Mescid-i Aksa’nın Dostları (FOA) ve Filistin Dayanışma Kampanyası (PSC) gibi örgütlerin organize ettiği protesto kapsamında yüzlerce kişi Londra’nın Kensington bölgesindeki Büyükelçilik dışında bir araya geldi.
Büyükelçilik önünde kurulan platformda konuşma yapan FOA’dan Saudah Badat, İsrail’in 2020’den bu yana her ramazanda Mescid-i Aksa’ya ve Filistinlilere yönelik saldırılar gerçekleştirdiğini söyledi.
Badat, batı medyasında yaşananlara ilişkin kullanılan “şiddet olayları” nitelemelerini eleştirerek, “Bu iki eşit tarafın çatışması değil. Bu apartheid bir gücün işgalini genişletmesi, İslam’ın en kutsal üçüncü mekanında, en kutsal ayında, ibadet edenleri gözaltına almasıdır.” ifadelerini kullandı.
“İbadethanelere yapılan saldırılar terör saldırısı sayılmalıdır.” diyen Badat, İngiliz hükümetini İsrail’e karşı yaptırım uygulamaya zorlamak için herkesi kendi bölgesinin milletvekiliyle temasa geçmeye çağırdı.
PSC Başkanı Ben Jamal, “Bu yaşananlar şiddet olayı değildir. Bu etnik temizlik ve yasa dışı yerleşimciler yoluyla kolonize etmektir. Siyasetçilerin ağzından ateşkes ilan edildiğini duyacaksınız.
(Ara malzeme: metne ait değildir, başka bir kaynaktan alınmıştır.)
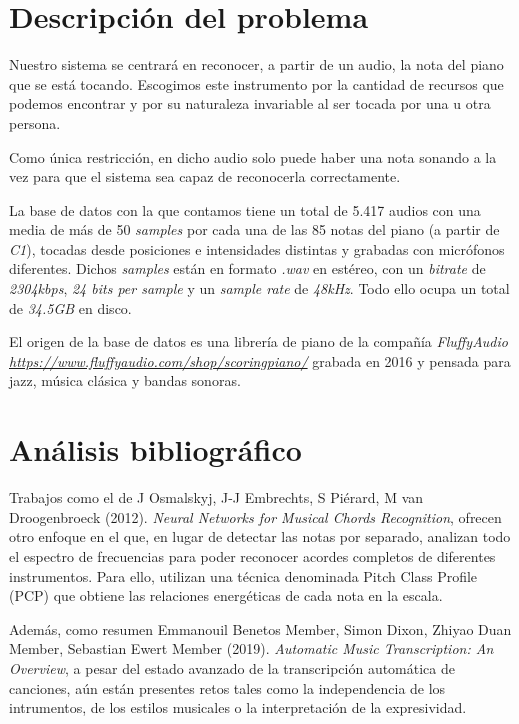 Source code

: \documentclass[12pt]{article}
\begin{document}
\newpage

\section{Descripción del problema}
\label{Descripción del problema}

Nuestro sistema se centrará en reconocer, a partir de un audio, la nota del piano que se está tocando. Escogimos este instrumento por la cantidad de recursos
que podemos encontrar y por su naturaleza invariable al ser tocada por una u otra persona.

\bigskip
Como única restricción, en dicho audio solo puede haber una nota sonando a la vez para que el sistema sea capaz de reconocerla correctamente.

\bigskip
La base de datos con la que contamos tiene un total de 5.417 audios con una media de más de 50 \textit{samples} por cada una de las 85 notas del piano (a partir de \textit{C1}), tocadas
desde posiciones e intensidades distintas y grabadas con micrófonos diferentes. Dichos \textit{samples} están en formato \textit{.wav} en estéreo, con un 
\textit{bitrate} de \textit{2304kbps}, \textit{24 bits per sample} y un \textit{sample rate} de \textit{48kHz}. Todo ello ocupa un total de \textit{34.5GB} en disco.

\bigskip
El origen de la base de datos es una librería de piano de la compañía \textit{FluffyAudio} \textit{\url{https://www.fluffyaudio.com/shop/scoringpiano/}} 
grabada en 2016 y pensada para jazz, música clásica y bandas sonoras.

\section{Análisis bibliográfico}
\label{Análisis bibliográfico}

Trabajos como el de J Osmalskyj, J-J Embrechts, S Piérard, M van Droogenbroeck (2012). \textit{Neural Networks for Musical Chords Recognition}, ofrecen otro enfoque
en el que, en lugar de detectar las notas por separado, analizan todo el espectro de frecuencias para poder reconocer acordes completos de diferentes instrumentos.
Para ello, utilizan una técnica denominada Pitch Class Profile (PCP) que obtiene las relaciones energéticas de cada nota en la escala.

\bigskip
Además, como resumen Emmanouil Benetos Member, Simon Dixon, Zhiyao Duan Member, Sebastian Ewert Member (2019). \textit{Automatic Music Transcription: An Overview},
a pesar del estado avanzado de la transcripción automática de canciones, aún están presentes retos tales como la independencia de los intrumentos, de los estilos
musicales o la interpretación de la expresividad.
\end{document}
Gazze’deki abluka kalkmadan, keyfi gözaltılar bitmeden ateşkes sağlanmış olmayacak. İsrail’in kendini savunma hakkı olduğunu söyleyecekler. Asıl olan Filistinlilerin direnme hakkıdır.” diye konuştu.
Jamal, Filistinlilerin 75 yıldır her şeye rağmen Mescid-i Aksa’ya gitmeye ve direnmeye devam ettiğini belirterek “Filistinliler haklarını elde edene kadar biz de protestoya devam etmeliyiz.” dedi.